Input data Block Start

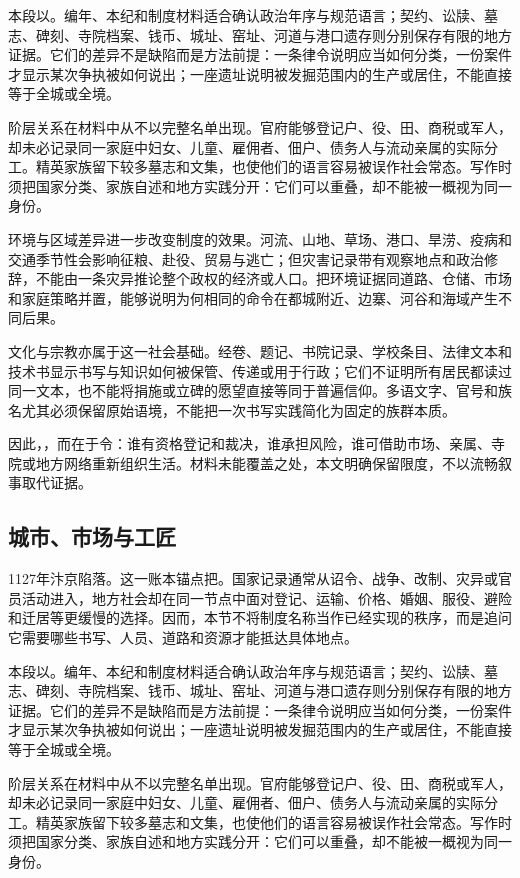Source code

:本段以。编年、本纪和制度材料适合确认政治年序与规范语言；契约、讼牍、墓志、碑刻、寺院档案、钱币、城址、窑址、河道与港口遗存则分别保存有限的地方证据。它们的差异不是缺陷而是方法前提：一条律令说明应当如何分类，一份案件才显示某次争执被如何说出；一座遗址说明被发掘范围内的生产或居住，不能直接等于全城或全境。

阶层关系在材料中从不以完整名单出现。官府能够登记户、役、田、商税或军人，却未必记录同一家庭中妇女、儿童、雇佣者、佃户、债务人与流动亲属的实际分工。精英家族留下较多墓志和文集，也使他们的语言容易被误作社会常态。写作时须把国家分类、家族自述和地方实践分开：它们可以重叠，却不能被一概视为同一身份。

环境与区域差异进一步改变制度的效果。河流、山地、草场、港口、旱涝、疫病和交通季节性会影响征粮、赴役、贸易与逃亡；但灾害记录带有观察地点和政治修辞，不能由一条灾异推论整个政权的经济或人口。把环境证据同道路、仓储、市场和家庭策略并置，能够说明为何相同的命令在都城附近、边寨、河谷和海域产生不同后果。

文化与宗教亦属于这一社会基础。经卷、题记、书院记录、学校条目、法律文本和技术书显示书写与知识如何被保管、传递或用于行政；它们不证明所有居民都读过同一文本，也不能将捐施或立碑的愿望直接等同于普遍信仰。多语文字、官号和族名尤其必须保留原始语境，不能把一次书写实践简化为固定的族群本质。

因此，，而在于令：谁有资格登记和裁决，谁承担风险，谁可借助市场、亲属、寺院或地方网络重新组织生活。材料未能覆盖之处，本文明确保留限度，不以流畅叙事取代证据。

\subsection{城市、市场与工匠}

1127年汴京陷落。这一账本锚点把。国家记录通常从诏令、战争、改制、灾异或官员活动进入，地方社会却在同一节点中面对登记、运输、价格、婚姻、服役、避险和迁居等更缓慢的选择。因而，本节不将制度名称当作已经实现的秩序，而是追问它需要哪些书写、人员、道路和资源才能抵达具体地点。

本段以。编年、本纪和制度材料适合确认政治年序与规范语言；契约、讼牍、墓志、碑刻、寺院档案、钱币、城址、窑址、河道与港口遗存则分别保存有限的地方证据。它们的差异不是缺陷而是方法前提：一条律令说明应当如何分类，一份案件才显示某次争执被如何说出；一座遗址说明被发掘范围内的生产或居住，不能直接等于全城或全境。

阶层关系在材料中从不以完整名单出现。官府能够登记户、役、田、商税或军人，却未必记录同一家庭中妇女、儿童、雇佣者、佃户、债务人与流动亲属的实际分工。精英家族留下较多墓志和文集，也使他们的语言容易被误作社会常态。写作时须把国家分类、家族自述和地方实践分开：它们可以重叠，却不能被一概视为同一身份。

Input data Block End
Input data Block Start

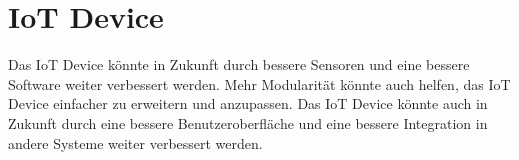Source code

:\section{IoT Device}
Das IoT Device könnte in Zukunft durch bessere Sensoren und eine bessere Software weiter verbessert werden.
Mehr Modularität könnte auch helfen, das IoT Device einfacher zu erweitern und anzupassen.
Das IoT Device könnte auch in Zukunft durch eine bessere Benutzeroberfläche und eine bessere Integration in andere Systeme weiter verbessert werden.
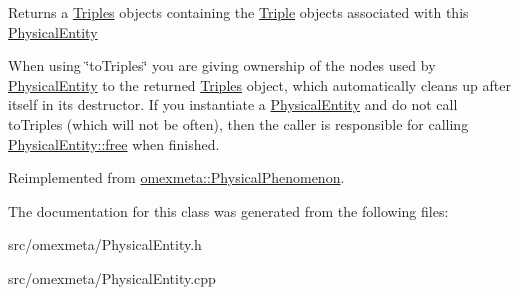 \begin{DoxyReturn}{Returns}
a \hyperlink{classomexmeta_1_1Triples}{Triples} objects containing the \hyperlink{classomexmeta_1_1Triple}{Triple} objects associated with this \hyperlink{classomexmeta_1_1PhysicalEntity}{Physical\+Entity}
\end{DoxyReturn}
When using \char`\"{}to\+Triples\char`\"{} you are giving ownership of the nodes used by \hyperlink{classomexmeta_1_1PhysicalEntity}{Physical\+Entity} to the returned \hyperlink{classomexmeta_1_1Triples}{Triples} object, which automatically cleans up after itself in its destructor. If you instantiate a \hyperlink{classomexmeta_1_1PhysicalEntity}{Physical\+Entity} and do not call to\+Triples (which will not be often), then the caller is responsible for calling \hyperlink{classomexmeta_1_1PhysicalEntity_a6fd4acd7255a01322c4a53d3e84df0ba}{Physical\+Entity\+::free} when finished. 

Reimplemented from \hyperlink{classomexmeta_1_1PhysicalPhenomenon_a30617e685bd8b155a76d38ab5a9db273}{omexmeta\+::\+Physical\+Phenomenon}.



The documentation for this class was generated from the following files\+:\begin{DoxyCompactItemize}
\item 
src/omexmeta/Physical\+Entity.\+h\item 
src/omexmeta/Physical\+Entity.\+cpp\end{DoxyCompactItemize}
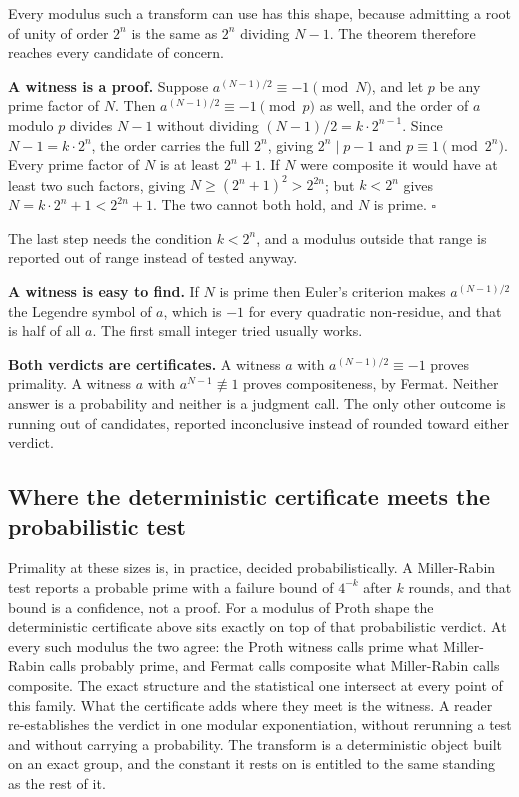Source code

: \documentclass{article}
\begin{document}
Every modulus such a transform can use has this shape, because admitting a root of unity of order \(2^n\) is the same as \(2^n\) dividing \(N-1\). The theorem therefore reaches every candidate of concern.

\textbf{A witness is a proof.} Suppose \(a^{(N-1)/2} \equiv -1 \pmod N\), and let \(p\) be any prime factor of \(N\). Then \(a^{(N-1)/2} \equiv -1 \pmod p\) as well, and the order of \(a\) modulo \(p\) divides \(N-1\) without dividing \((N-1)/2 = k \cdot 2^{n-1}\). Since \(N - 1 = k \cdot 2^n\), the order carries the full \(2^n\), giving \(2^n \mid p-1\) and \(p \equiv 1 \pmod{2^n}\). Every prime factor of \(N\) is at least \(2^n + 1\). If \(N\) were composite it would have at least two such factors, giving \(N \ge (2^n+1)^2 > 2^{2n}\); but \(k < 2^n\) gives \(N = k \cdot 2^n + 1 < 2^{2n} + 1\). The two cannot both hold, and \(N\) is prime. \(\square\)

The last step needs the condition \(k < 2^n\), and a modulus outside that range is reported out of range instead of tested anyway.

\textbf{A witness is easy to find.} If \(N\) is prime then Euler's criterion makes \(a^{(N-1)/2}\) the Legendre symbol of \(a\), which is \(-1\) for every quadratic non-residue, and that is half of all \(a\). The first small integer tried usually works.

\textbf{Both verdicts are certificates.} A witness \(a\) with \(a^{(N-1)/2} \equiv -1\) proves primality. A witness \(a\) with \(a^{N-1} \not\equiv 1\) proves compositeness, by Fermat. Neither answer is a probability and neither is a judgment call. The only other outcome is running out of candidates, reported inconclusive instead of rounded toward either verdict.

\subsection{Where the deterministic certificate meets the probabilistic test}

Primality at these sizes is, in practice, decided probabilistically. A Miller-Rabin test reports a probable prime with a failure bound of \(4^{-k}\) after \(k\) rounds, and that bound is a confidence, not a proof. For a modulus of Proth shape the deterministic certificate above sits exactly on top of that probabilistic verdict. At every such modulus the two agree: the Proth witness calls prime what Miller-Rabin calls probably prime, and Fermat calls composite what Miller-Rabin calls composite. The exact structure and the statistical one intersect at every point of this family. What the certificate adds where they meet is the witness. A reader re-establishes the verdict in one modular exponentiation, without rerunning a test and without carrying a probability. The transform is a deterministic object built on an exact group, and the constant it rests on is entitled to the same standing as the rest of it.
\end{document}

Input data Block End

Copy exactly the lines of the entries above from the one containing "src/omexmeta/Physical\+Entity.\+h\item" through the one containing "deterministic certificate meets". Both end lines count; pictures do not.

src/omexmeta/Physical\+Entity.\+h\item 
src/omexmeta/Physical\+Entity.\+cpp\end{DoxyCompactItemize}
Source code

: \documentclass{article}
\begin{document}
Every modulus such a transform can use has this shape, because admitting a root of unity of order \(2^n\) is the same as \(2^n\) dividing \(N-1\). The theorem therefore reaches every candidate of concern.

\textbf{A witness is a proof.} Suppose \(a^{(N-1)/2} \equiv -1 \pmod N\), and let \(p\) be any prime factor of \(N\). Then \(a^{(N-1)/2} \equiv -1 \pmod p\) as well, and the order of \(a\) modulo \(p\) divides \(N-1\) without dividing \((N-1)/2 = k \cdot 2^{n-1}\). Since \(N - 1 = k \cdot 2^n\), the order carries the full \(2^n\), giving \(2^n \mid p-1\) and \(p \equiv 1 \pmod{2^n}\). Every prime factor of \(N\) is at least \(2^n + 1\). If \(N\) were composite it would have at least two such factors, giving \(N \ge (2^n+1)^2 > 2^{2n}\); but \(k < 2^n\) gives \(N = k \cdot 2^n + 1 < 2^{2n} + 1\). The two cannot both hold, and \(N\) is prime. \(\square\)

The last step needs the condition \(k < 2^n\), and a modulus outside that range is reported out of range instead of tested anyway.

\textbf{A witness is easy to find.} If \(N\) is prime then Euler's criterion makes \(a^{(N-1)/2}\) the Legendre symbol of \(a\), which is \(-1\) for every quadratic non-residue, and that is half of all \(a\). The first small integer tried usually works.

\textbf{Both verdicts are certificates.} A witness \(a\) with \(a^{(N-1)/2} \equiv -1\) proves primality. A witness \(a\) with \(a^{N-1} \not\equiv 1\) proves compositeness, by Fermat. Neither answer is a probability and neither is a judgment call. The only other outcome is running out of candidates, reported inconclusive instead of rounded toward either verdict.

\subsection{Where the deterministic certificate meets the probabilistic test}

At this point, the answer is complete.